EXERCISE DIRECTIONS:
Tally every line in the data that has the word "until" and report only the total.

*** Opening PROVIDED MATERIAL ***

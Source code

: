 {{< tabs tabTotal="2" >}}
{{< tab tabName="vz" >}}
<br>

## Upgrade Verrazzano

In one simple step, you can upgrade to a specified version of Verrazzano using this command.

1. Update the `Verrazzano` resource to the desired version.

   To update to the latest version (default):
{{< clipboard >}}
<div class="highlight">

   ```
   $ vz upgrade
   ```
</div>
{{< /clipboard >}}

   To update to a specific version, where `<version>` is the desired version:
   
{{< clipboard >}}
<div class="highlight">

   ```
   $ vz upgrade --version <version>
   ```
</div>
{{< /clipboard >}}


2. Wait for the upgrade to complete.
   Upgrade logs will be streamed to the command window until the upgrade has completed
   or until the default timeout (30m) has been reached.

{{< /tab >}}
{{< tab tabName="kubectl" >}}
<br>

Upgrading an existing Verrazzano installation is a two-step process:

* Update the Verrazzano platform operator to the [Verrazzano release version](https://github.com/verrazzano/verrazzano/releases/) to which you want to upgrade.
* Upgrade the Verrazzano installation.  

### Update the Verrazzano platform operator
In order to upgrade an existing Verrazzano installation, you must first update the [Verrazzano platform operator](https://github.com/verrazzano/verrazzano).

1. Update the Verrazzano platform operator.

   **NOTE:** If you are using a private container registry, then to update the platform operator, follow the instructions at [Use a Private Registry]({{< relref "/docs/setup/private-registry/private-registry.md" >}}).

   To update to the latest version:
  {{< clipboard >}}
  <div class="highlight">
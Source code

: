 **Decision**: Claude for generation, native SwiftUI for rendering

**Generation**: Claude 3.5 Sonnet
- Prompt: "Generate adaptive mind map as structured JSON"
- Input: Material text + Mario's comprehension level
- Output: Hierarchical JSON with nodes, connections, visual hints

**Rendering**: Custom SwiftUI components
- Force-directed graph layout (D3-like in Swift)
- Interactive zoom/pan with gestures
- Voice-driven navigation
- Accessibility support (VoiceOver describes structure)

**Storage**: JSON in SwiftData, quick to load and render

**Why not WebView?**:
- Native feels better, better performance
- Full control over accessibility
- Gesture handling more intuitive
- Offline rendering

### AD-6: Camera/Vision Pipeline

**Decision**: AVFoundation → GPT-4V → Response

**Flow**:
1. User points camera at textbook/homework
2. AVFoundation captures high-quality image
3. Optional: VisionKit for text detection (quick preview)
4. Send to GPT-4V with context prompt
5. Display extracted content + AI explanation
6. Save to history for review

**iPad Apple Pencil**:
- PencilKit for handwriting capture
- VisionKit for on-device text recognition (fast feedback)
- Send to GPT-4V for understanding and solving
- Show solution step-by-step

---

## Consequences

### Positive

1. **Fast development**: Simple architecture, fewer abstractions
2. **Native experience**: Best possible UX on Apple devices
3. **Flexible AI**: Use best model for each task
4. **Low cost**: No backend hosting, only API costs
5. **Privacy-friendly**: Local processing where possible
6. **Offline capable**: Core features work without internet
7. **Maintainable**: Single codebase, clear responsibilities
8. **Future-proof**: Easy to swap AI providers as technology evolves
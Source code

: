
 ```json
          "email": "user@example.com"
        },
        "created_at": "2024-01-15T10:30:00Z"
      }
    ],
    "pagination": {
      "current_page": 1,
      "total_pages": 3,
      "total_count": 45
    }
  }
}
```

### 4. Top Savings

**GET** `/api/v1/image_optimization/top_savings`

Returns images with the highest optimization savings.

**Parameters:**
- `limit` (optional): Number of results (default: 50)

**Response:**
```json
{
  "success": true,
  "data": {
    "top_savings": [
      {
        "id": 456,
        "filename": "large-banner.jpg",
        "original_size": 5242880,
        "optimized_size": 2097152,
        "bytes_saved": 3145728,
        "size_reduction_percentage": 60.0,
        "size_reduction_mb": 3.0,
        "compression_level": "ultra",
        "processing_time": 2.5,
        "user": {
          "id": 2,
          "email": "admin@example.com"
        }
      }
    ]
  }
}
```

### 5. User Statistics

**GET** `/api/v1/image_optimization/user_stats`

*** Closing PROVIDED MATERIAL ***

COMPLETED EXERCISE:
2